Every line below containing the word "String" should be found and copied.

──────

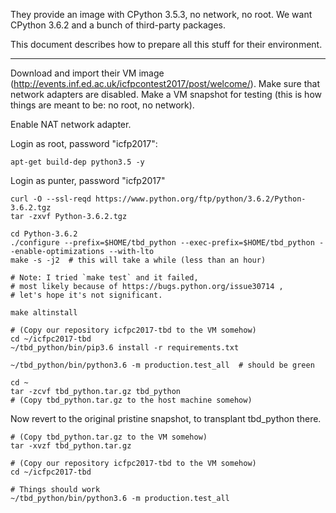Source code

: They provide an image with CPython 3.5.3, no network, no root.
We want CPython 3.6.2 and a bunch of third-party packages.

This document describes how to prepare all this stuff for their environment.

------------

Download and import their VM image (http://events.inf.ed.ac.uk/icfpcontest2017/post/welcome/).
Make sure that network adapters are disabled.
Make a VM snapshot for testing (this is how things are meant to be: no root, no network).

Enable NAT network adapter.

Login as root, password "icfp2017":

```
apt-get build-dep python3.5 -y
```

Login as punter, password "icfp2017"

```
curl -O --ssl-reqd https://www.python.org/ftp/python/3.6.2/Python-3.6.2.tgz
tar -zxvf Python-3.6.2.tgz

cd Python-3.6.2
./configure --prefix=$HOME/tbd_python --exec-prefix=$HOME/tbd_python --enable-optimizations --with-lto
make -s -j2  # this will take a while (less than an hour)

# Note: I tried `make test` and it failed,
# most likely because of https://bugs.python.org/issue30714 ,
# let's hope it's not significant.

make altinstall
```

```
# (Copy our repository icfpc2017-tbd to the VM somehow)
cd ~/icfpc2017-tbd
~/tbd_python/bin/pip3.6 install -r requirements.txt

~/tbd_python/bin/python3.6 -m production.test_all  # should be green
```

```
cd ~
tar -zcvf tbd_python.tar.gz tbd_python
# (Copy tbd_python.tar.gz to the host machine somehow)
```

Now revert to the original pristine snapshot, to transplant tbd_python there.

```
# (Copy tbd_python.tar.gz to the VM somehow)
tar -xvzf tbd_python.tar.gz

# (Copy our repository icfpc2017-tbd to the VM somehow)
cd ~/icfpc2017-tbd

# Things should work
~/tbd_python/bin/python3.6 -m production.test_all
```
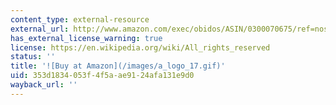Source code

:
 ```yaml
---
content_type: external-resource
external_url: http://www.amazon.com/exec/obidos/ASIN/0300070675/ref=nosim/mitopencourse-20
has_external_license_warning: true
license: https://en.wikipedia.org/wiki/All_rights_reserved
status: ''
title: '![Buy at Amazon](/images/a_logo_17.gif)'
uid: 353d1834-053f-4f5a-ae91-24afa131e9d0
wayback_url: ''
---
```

──────

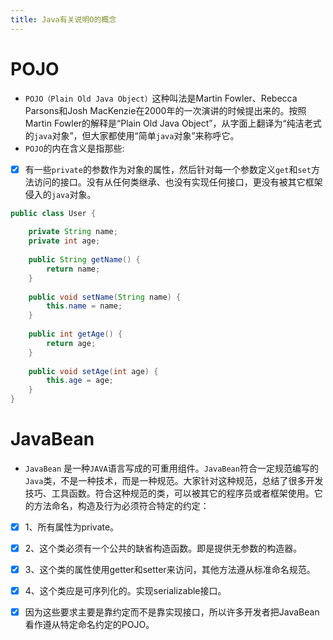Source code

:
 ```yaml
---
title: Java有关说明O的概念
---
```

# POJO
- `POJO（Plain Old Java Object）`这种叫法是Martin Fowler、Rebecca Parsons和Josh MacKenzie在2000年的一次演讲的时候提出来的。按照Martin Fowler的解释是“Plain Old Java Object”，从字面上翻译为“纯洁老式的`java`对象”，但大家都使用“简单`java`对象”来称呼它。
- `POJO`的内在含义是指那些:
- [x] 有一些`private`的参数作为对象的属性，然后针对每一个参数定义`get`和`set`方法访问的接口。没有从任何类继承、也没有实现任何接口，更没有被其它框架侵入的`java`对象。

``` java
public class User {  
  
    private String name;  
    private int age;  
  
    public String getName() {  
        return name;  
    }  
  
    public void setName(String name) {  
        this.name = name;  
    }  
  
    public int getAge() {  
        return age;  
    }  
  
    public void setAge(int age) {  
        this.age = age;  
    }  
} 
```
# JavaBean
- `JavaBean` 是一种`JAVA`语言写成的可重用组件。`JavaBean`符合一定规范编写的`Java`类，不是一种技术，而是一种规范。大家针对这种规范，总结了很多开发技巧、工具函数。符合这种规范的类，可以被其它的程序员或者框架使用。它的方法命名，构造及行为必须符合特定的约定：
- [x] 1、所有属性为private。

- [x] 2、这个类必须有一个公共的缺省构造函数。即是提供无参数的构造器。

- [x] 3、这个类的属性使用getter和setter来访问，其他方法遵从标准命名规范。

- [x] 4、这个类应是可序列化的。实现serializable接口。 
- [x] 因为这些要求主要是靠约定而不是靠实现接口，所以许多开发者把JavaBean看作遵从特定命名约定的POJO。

──────

[Expected answer]
    private String name;  
    public String getName() {  
    public void setName(String name) {  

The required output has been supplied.